Dataset items

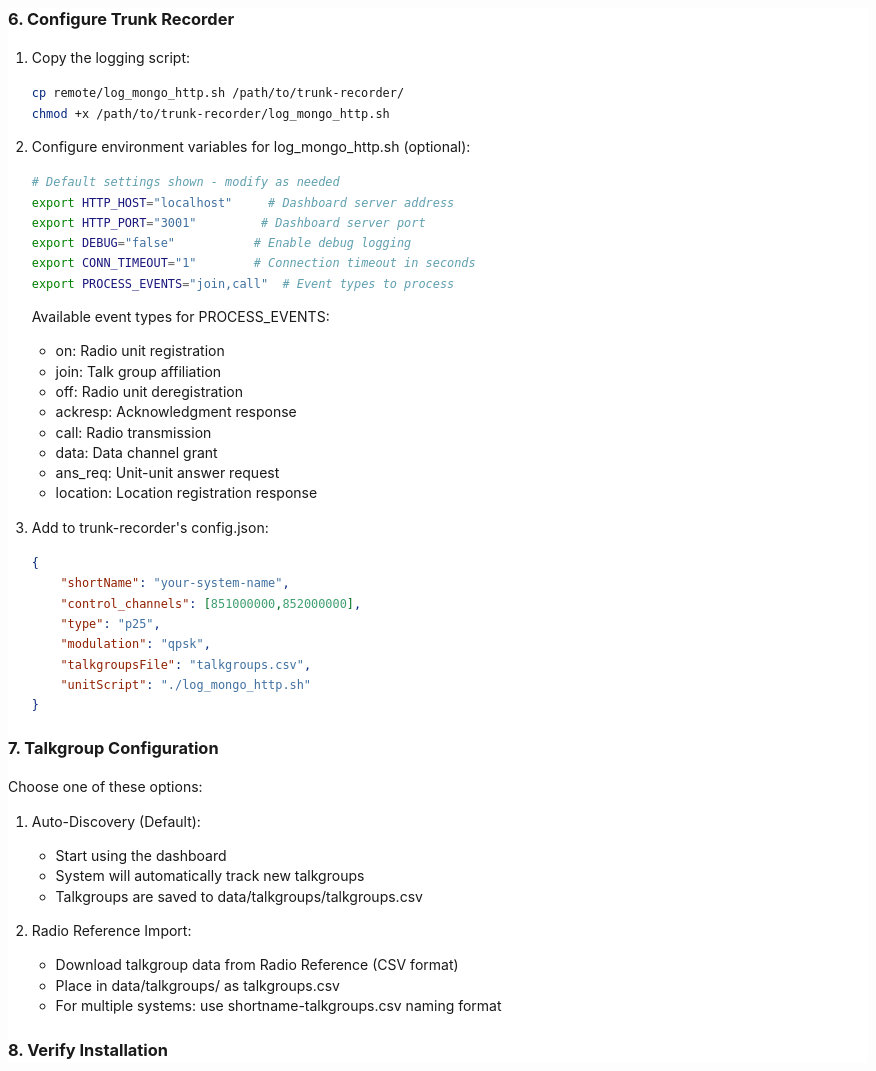 ### 6. Configure Trunk Recorder

1. Copy the logging script:
   ```bash
   cp remote/log_mongo_http.sh /path/to/trunk-recorder/
   chmod +x /path/to/trunk-recorder/log_mongo_http.sh
   ```

2. Configure environment variables for log_mongo_http.sh (optional):
   ```bash
   # Default settings shown - modify as needed
   export HTTP_HOST="localhost"     # Dashboard server address
   export HTTP_PORT="3001"         # Dashboard server port
   export DEBUG="false"           # Enable debug logging
   export CONN_TIMEOUT="1"        # Connection timeout in seconds
   export PROCESS_EVENTS="join,call"  # Event types to process
   ```

   Available event types for PROCESS_EVENTS:
   - on: Radio unit registration
   - join: Talk group affiliation
   - off: Radio unit deregistration
   - ackresp: Acknowledgment response
   - call: Radio transmission
   - data: Data channel grant
   - ans_req: Unit-unit answer request
   - location: Location registration response

3. Add to trunk-recorder's config.json:
   ```json
   {
       "shortName": "your-system-name",
       "control_channels": [851000000,852000000],
       "type": "p25",
       "modulation": "qpsk",
       "talkgroupsFile": "talkgroups.csv",
       "unitScript": "./log_mongo_http.sh"
   }
   ```

### 7. Talkgroup Configuration

Choose one of these options:

1. Auto-Discovery (Default):
   - Start using the dashboard
   - System will automatically track new talkgroups
   - Talkgroups are saved to data/talkgroups/talkgroups.csv

2. Radio Reference Import:
   - Download talkgroup data from Radio Reference (CSV format)
   - Place in data/talkgroups/ as talkgroups.csv
   - For multiple systems: use shortname-talkgroups.csv naming format

### 8. Verify Installation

**Exercise prompt:** Print the line containing "- Start using the dashboard" and every line after it to the end of the records above, exactly as written, and nothing else.

**Response to this task:**
   - Start using the dashboard
   - System will automatically track new talkgroups
   - Talkgroups are saved to data/talkgroups/talkgroups.csv

2. Radio Reference Import:
   - Download talkgroup data from Radio Reference (CSV format)
   - Place in data/talkgroups/ as talkgroups.csv
   - For multiple systems: use shortname-talkgroups.csv naming format

### 8. Verify Installation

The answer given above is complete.